En ouverture de cette réunion-débat sur le droit au logement, il est une question qui mérite, en tout premier lieu, d'être posée pour que la discussion qui va suivre puisse s'inscrire dans un cadre juridique précisé.
Cette question est la suivante : existe-t-il un droit fondamental au logement en droit constitutionnel français ?
Autrement dit, notre Constitution française garantit-elle à tous un droit à disposer d'une habitation convenable et décente ? C'est une question essentielle, car elle sous-tend de nombreuses conséquences pour la législation en matière de logement. De la réponse à cette question va, en effet, dépendre, en grande partie, le contenu de la législation en matière de logement.
La question mérite également d'être posée au début de cette réunion-débat, car elle donne lieu très souvent à des affirmations qui ne sont jamais vérifiées. En effet, la plupart des associations qui, de manière altruiste et humaniste, défendent les intérêts des plus démunis, de ceux qu'on appelle du sigle politiquement correct : les S.D.F. (les Sans domicile fixe), ces associations brandissent comme un étendard le droit fondamental au logement qui exigerait que toute personne ait le droit de réclamer et d'obtenir une habitation décente. Mais ce droit fondamental existe-t-il vraiment dans notre Constitution ?

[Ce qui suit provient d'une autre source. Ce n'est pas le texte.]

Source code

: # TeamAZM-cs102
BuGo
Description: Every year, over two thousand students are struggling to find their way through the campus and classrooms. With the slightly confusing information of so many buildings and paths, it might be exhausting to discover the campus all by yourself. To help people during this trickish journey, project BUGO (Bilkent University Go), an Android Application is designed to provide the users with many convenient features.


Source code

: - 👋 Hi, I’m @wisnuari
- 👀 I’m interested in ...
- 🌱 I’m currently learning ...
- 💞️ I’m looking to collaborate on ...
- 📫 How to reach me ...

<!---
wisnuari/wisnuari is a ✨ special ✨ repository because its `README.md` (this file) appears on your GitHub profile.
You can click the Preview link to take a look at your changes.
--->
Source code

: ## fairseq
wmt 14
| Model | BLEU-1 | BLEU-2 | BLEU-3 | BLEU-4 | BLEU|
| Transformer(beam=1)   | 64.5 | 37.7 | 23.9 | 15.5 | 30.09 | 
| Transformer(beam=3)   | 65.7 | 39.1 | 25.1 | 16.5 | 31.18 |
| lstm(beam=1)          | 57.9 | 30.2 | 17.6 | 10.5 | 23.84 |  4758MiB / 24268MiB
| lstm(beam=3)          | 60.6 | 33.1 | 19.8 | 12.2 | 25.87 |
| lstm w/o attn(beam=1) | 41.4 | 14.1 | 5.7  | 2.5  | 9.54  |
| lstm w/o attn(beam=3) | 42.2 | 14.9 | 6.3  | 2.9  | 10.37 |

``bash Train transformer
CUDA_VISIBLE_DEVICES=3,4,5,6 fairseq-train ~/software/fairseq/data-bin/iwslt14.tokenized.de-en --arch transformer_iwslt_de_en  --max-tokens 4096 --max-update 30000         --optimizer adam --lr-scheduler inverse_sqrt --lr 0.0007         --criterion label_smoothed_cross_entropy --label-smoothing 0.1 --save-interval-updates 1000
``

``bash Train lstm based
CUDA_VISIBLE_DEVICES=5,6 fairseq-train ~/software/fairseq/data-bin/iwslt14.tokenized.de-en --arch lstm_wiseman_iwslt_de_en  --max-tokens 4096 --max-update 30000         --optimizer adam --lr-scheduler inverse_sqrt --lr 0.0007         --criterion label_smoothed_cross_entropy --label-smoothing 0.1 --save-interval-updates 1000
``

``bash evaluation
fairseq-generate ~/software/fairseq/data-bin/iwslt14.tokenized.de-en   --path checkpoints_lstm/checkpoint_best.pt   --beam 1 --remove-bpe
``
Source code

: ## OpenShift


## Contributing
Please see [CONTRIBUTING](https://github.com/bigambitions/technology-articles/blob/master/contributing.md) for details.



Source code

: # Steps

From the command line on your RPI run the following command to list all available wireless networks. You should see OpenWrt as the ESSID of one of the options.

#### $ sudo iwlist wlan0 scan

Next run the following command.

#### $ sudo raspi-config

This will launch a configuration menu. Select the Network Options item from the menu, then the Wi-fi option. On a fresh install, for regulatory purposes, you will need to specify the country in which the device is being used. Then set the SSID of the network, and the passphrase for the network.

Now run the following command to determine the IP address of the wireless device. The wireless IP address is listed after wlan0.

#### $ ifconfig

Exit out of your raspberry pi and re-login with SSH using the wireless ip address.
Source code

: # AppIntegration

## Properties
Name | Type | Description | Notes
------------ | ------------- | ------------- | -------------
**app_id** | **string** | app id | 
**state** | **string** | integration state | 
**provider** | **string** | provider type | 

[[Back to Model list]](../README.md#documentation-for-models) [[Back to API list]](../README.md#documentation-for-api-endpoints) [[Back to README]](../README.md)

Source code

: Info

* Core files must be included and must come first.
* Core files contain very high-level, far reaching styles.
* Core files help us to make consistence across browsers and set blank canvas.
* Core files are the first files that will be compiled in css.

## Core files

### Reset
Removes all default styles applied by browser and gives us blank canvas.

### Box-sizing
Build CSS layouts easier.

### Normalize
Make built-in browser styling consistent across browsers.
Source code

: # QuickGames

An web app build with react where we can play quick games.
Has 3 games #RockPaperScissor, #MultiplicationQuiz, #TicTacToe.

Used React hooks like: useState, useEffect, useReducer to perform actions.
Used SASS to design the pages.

Avant d'apporter des éléments de réponse à la question posée, il faut s'entendre sur la notion même de droit fondamental qui est très controversée parmi les juristes. Il faut essayer de schématiser. Un droit fondamental n'est pas n'importe quel droit. Le droit fondamental n'est pas un droit patrimonial, comme le droit de propriété que je peux avoir sur mon appartement ou ma maison ou ma voiture. Le droit fondamental est inhérent à la personne qui en est le bénéficiaire. Le droit fondamental est, en ce sens, un droit personnel que son bénéficiaire ne peut pas céder ou vendre, contrairement au droit patrimonial.
Un droit fondamental n'est pas n'importe quel droit, dans la mesure également où, comme son nom l'indique, il est fondamental. En droit, cela signifie qu'il doit être garanti au plus haut niveau de la hiérarchie des normes, c'est-à-dire au niveau constitutionnel et, éventuellement, au niveau des conventions internationales.